▶ PROBLEM TO SOLVE
All that should come back is the lines of the data below from the one containing "- **Реализация**: Redux" to the one containing "- **Reducers**: Функции, которые", inclusive, exactly as they stand.

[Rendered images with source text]
--- START ---

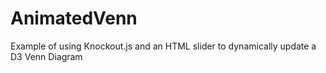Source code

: AnimatedVenn
============

Example of using Knockout.js and an HTML slider to dynamically update a D3 Venn Diagram
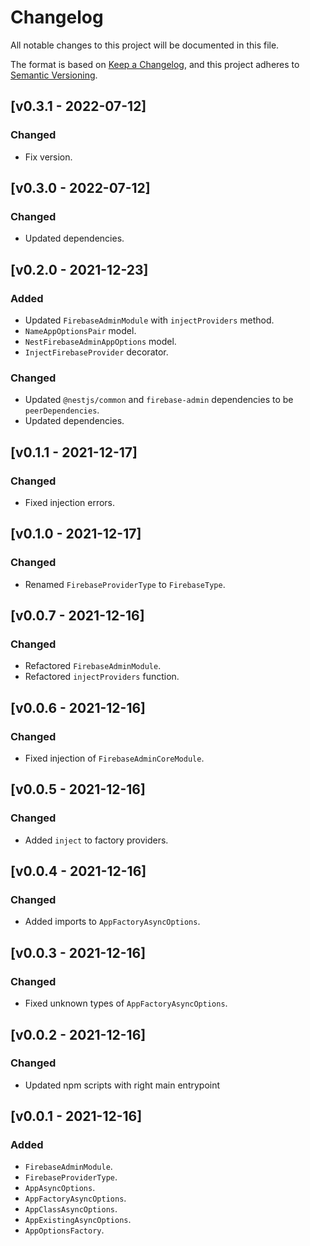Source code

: # Changelog
All notable changes to this project will be documented in this file.

The format is based on [Keep a Changelog](https://keepachangelog.com/en/1.0.0/),
and this project adheres to [Semantic Versioning](https://semver.org/spec/v2.0.0.html).

## [v0.3.1 - 2022-07-12]

### Changed
- Fix version.




## [v0.3.0 - 2022-07-12]

### Changed
- Updated dependencies.




## [v0.2.0 - 2021-12-23]

### Added
- Updated `FirebaseAdminModule` with `injectProviders` method.
- `NameAppOptionsPair` model.
- `NestFirebaseAdminAppOptions` model.
- `InjectFirebaseProvider` decorator.

### Changed
- Updated `@nestjs/common` and `firebase-admin` dependencies to be `peerDependencies`.
- Updated dependencies.




## [v0.1.1 - 2021-12-17]

### Changed
- Fixed injection errors.




## [v0.1.0 - 2021-12-17]

### Changed
- Renamed `FirebaseProviderType` to `FirebaseType`.




## [v0.0.7 - 2021-12-16]
### Changed
- Refactored `FirebaseAdminModule`.
- Refactored `injectProviders` function.




## [v0.0.6 - 2021-12-16]
### Changed
- Fixed injection of `FirebaseAdminCoreModule`.




## [v0.0.5 - 2021-12-16]
### Changed
- Added `inject` to factory providers.




## [v0.0.4 - 2021-12-16]
### Changed
- Added imports to `AppFactoryAsyncOptions`.




## [v0.0.3 - 2021-12-16]
### Changed
- Fixed unknown types of `AppFactoryAsyncOptions`.




## [v0.0.2 - 2021-12-16]
### Changed
- Updated npm scripts with right main entrypoint




## [v0.0.1 - 2021-12-16]
### Added
- `FirebaseAdminModule`.
- `FirebaseProviderType`.
- `AppAsyncOptions`.
- `AppFactoryAsyncOptions`.
- `AppClassAsyncOptions`.
- `AppExistingAsyncOptions`.
- `AppOptionsFactory`.
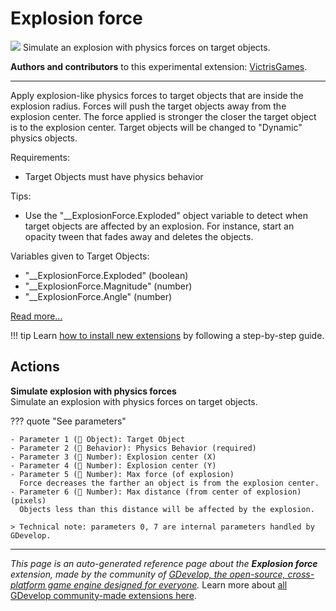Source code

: # Explosion force

<img src="https://resources.gdevelop-app.com/assets/Icons/bomb.svg" class="extension-icon"></img>
Simulate an explosion with physics forces on target objects.

**Authors and contributors** to this experimental extension: [VictrisGames](https://gd.games/VictrisGames).

---

Apply explosion-like physics forces to target objects that are inside the explosion radius. Forces will push the target objects away from the explosion center.  The force applied is stronger the closer the target object is to the explosion center.  Target objects will be changed to "Dynamic" physics objects. 

Requirements:


- Target Objects must have physics behavior

Tips:


- Use the "__ExplosionForce.Exploded" object variable to detect when target objects are affected by an explosion.  For instance, start an opacity tween that fades away and deletes the objects.

Variables given to Target Objects:


- "__ExplosionForce.Exploded" (boolean)
- "__ExplosionForce.Magnitude" (number)
- "__ExplosionForce.Angle" (number)


[Read more...](https://victrisgames.itch.io/extension-explosion-force)

!!! tip
    Learn [how to install new extensions](/gdevelop5/extensions/search) by following a step-by-step guide.

## Actions

**Simulate explosion with physics forces**  
Simulate an explosion with physics forces on target objects.

??? quote "See parameters"

    - Parameter 1 (👾 Object): Target Object
    - Parameter 2 (🧩 Behavior): Physics Behavior (required)
    - Parameter 3 (🔢 Number): Explosion center (X)
    - Parameter 4 (🔢 Number): Explosion center (Y)
    - Parameter 5 (🔢 Number): Max force (of explosion)
      Force decreases the farther an object is from the explosion center.
    - Parameter 6 (🔢 Number): Max distance (from center of explosion) (pixels)
      Objects less than this distance will be affected by the explosion.

    > Technical note: parameters 0, 7 are internal parameters handled by GDevelop.




---

*This page is an auto-generated reference page about the **Explosion force** extension, made by the community of [GDevelop, the open-source, cross-platform game engine designed for everyone](https://gdevelop.io/).* Learn more about [all GDevelop community-made extensions here](/gdevelop5/extensions).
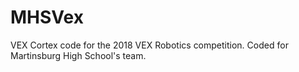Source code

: # MHSVex
VEX Cortex code for the 2018 VEX Robotics competition. Coded for Martinsburg High School's team.
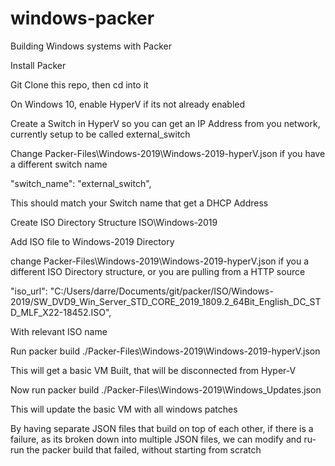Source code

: # windows-packer
Building Windows systems with Packer

Install Packer

Git Clone this repo, then cd into it

On Windows 10, enable HyperV if its not already enabled

Create a Switch in HyperV so you can get an IP Address from you network, currently setup to be called external_switch

Change Packer-Files\Windows-2019\Windows-2019-hyperV.json if you have a different switch name

"switch_name": "external_switch",

This should match your Switch name that get a DHCP Address

Create ISO Directory Structure
ISO\Windows-2019

Add ISO file to Windows-2019 Directory

change Packer-Files\Windows-2019\Windows-2019-hyperV.json if you a different ISO Directory structure, or you are pulling from a HTTP source

"iso_url": "C:/Users/darre/Documents/git/packer/ISO/Windows-2019/SW_DVD9_Win_Server_STD_CORE_2019_1809.2_64Bit_English_DC_STD_MLF_X22-18452.ISO",

With relevant ISO name

Run
packer build ./Packer-Files\Windows-2019\Windows-2019-hyperV.json

This will get a basic VM Built, that will be disconnected from Hyper-V

Now run packer build ./Packer-Files\Windows-2019\Windows_Updates.json

This will update the basic VM with all windows patches

By having separate JSON files that build on top of each other, if there is a failure, as its broken down into multiple JSON files, we can modify and ru-run the packer build that failed, without starting from scratch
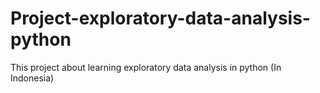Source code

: # Project-exploratory-data-analysis-python
This project about learning exploratory data analysis in python (In Indonesia)
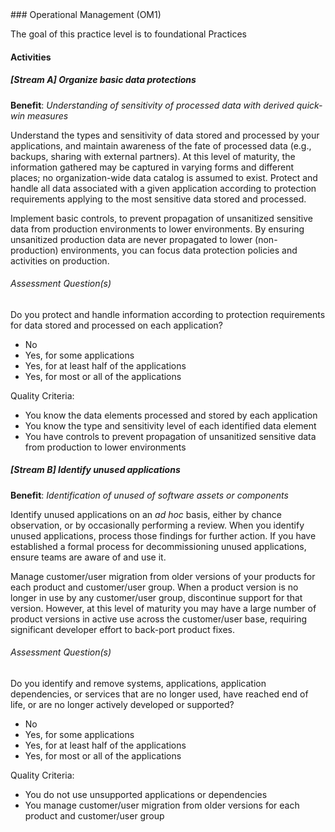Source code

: <div class="new-page"/>
### Operational Management (OM1)

The goal of this practice level is to foundational Practices

#### Activities

##### [Stream A] Organize basic data protections
<b>Benefit</b>: <i>Understanding of sensitivity of processed data with derived quick-win measures</i>

Understand the types and sensitivity of data stored and processed by your applications, and maintain awareness of the fate of processed data (e.g., backups, sharing with external partners). At this level of maturity, the information gathered may be captured in varying forms and different places; no organization-wide data catalog is assumed to exist. Protect and handle all data associated with a given application according to protection requirements applying to the most sensitive data stored and processed.

Implement basic controls, to prevent propagation of unsanitized sensitive data from production environments to lower environments. By ensuring unsanitized production data are never propagated to lower (non-production) environments, you can focus data protection policies and activities on production.


###### Assessment Question(s)
Do you protect and handle information according to protection requirements for data stored and processed on each application?

- No
- Yes, for some applications
- Yes, for at least half of the applications
- Yes, for most or all of the applications


Quality Criteria:

- You know the data elements processed and stored by each application
- You know the type and sensitivity level of each identified data element
- You have controls to prevent propagation of unsanitized sensitive data from production to lower environments


##### [Stream B] Identify unused applications
<b>Benefit</b>: <i>Identification of unused of software assets or components</i>

Identify unused applications on an _ad hoc_ basis, either by chance observation, or by occasionally performing a review. When you identify unused applications, process those findings for further action. If you have established a formal process for decommissioning unused applications, ensure teams are aware of and use it.

Manage customer/user migration from older versions of your products for each product and customer/user group. When a product version is no longer in use by any customer/user group, discontinue support for that version. However, at this level of maturity you may have a large number of product versions in active use across the customer/user base, requiring significant developer effort to back-port product fixes.


###### Assessment Question(s)
Do you identify and remove systems, applications, application dependencies, or services that are no longer used, have reached end of life, or are no longer actively developed or supported?

- No
- Yes, for some applications
- Yes, for at least half of the applications
- Yes, for most or all of the applications


Quality Criteria:

- You do not use unsupported applications or dependencies
- You manage customer/user migration from older versions for each product and customer/user group

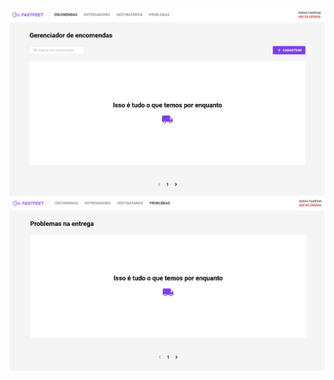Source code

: <img src="/public/screenshots/1.png" alt="firstimage" />
<img src="/public/screenshots/2.png" alt="secondimage" />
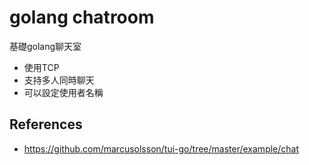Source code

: # golang chatroom

基礎golang聊天室
- 使用TCP
- 支持多人同時聊天
- 可以設定使用者名稱

## References
 - https://github.com/marcusolsson/tui-go/tree/master/example/chat
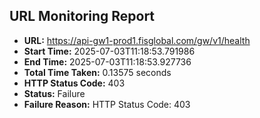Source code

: ## URL Monitoring Report

- **URL:** https://api-gw1-prod1.fisglobal.com/gw/v1/health
- **Start Time:** 2025-07-03T11:18:53.791986
- **End Time:** 2025-07-03T11:18:53.927736
- **Total Time Taken:** 0.13575 seconds
- **HTTP Status Code:** 403
- **Status:** Failure
- **Failure Reason:** HTTP Status Code: 403
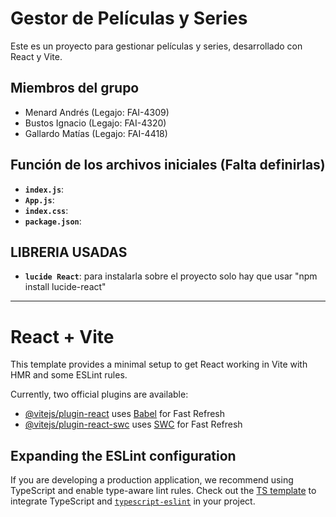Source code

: # Gestor de Películas y Series

Este es un proyecto para gestionar películas y series, desarrollado con React y Vite.

## Miembros del grupo
- Menard Andrés (Legajo: FAI-4309)
- Bustos Ignacio (Legajo: FAI-4320)
- Gallardo Matías (Legajo: FAI-4418)

## Función de los archivos iniciales (Falta definirlas)
- **`index.js`**: 
- **`App.js`**: 
- **`index.css`**: 
- **`package.json`**: 

## LIBRERIA USADAS
- **`lucide React`**: 
para instalarla sobre el proyecto solo hay que usar "npm install lucide-react"
---------------------------------------------------------------------------------------------------------------------------------

# React + Vite

This template provides a minimal setup to get React working in Vite with HMR and some ESLint rules.

Currently, two official plugins are available:

- [@vitejs/plugin-react](https://github.com/vitejs/vite-plugin-react/blob/main/packages/plugin-react/README.md) uses [Babel](https://babeljs.io/) for Fast Refresh
- [@vitejs/plugin-react-swc](https://github.com/vitejs/vite-plugin-react-swc) uses [SWC](https://swc.rs/) for Fast Refresh

## Expanding the ESLint configuration

If you are developing a production application, we recommend using TypeScript and enable type-aware lint rules. Check out the [TS template](https://github.com/vitejs/vite/tree/main/packages/create-vite/template-react-ts) to integrate TypeScript and [`typescript-eslint`](https://typescript-eslint.io) in your project.
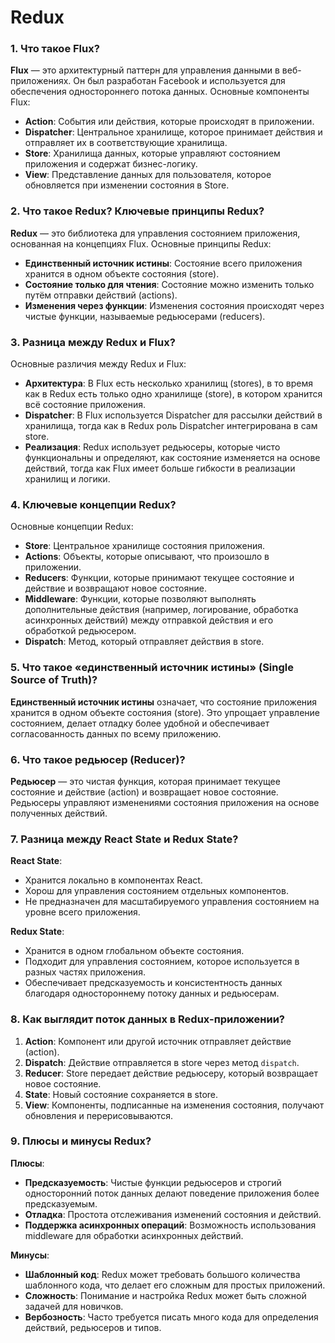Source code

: # **Redux**

### 1. Что такое Flux?
**Flux** — это архитектурный паттерн для управления данными в веб-приложениях. Он был разработан Facebook и используется для обеспечения одностороннего потока данных. Основные компоненты Flux:

- **Action**: События или действия, которые происходят в приложении.
- **Dispatcher**: Центральное хранилище, которое принимает действия и отправляет их в соответствующие хранилища.
- **Store**: Хранилища данных, которые управляют состоянием приложения и содержат бизнес-логику.
- **View**: Представление данных для пользователя, которое обновляется при изменении состояния в Store.

### 2. Что такое Redux? Ключевые принципы Redux?
**Redux** — это библиотека для управления состоянием приложения, основанная на концепциях Flux. Основные принципы Redux:

- **Единственный источник истины**: Состояние всего приложения хранится в одном объекте состояния (store).
- **Состояние только для чтения**: Состояние можно изменить только путём отправки действий (actions).
- **Изменения через функции**: Изменения состояния происходят через чистые функции, называемые редьюсерами (reducers).

### 3. Разница между Redux и Flux?
Основные различия между Redux и Flux:

- **Архитектура**: В Flux есть несколько хранилищ (stores), в то время как в Redux есть только одно хранилище (store), в котором хранится всё состояние приложения.
- **Dispatcher**: В Flux используется Dispatcher для рассылки действий в хранилища, тогда как в Redux роль Dispatcher интегрирована в сам store.
- **Реализация**: Redux использует редьюсеры, которые чисто функциональны и определяют, как состояние изменяется на основе действий, тогда как Flux имеет больше гибкости в реализации хранилищ и логики.

### 4. Ключевые концепции Redux?
Основные концепции Redux:

- **Store**: Центральное хранилище состояния приложения.
- **Actions**: Объекты, которые описывают, что произошло в приложении.
- **Reducers**: Функции, которые принимают текущее состояние и действие и возвращают новое состояние.
- **Middleware**: Функции, которые позволяют выполнять дополнительные действия (например, логирование, обработка асинхронных действий) между отправкой действия и его обработкой редьюсером.
- **Dispatch**: Метод, который отправляет действия в store.

### 5. Что такое «единственный источник истины» (Single Source of Truth)?
**Единственный источник истины** означает, что состояние приложения хранится в одном объекте состояния (store). Это упрощает управление состоянием, делает отладку более удобной и обеспечивает согласованность данных по всему приложению.

### 6. Что такое редьюсер (Reducer)?
**Редьюсер** — это чистая функция, которая принимает текущее состояние и действие (action) и возвращает новое состояние. Редьюсеры управляют изменениями состояния приложения на основе полученных действий.

### 7. Разница между React State и Redux State?
**React State**:

- Хранится локально в компонентах React.
- Хорош для управления состоянием отдельных компонентов.
- Не предназначен для масштабируемого управления состоянием на уровне всего приложения.

**Redux State**:

- Хранится в одном глобальном объекте состояния.
- Подходит для управления состоянием, которое используется в разных частях приложения.
- Обеспечивает предсказуемость и консистентность данных благодаря одностороннему потоку данных и редьюсерам.

### 8. Как выглядит поток данных в Redux-приложении?
1. **Action**: Компонент или другой источник отправляет действие (action).
2. **Dispatch**: Действие отправляется в store через метод `dispatch`.
3. **Reducer**: Store передает действие редьюсеру, который возвращает новое состояние.
4. **State**: Новый состояние сохраняется в store.
5. **View**: Компоненты, подписанные на изменения состояния, получают обновления и перерисовываются.

### 9. Плюсы и минусы Redux?
**Плюсы**:

- **Предсказуемость**: Чистые функции редьюсеров и строгий односторонний поток данных делают поведение приложения более предсказуемым.
- **Отладка**: Простота отслеживания изменений состояния и действий.
- **Поддержка асинхронных операций**: Возможность использования middleware для обработки асинхронных действий.

**Минусы**:

- **Шаблонный код**: Redux может требовать большого количества шаблонного кода, что делает его сложным для простых приложений.
- **Сложность**: Понимание и настройка Redux может быть сложной задачей для новичков.
- **Вербозность**: Часто требуется писать много кода для определения действий, редьюсеров и типов.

--- END ---

▶ RESPONSE AREA
- **Реализация**: Redux использует редьюсеры, которые чисто функциональны и определяют, как состояние изменяется на основе действий, тогда как Flux имеет больше гибкости в реализации хранилищ и логики.

### 4. Ключевые концепции Redux?
Основные концепции Redux:

- **Store**: Центральное хранилище состояния приложения.
- **Actions**: Объекты, которые описывают, что произошло в приложении.
- **Reducers**: Функции, которые принимают текущее состояние и действие и возвращают новое состояние.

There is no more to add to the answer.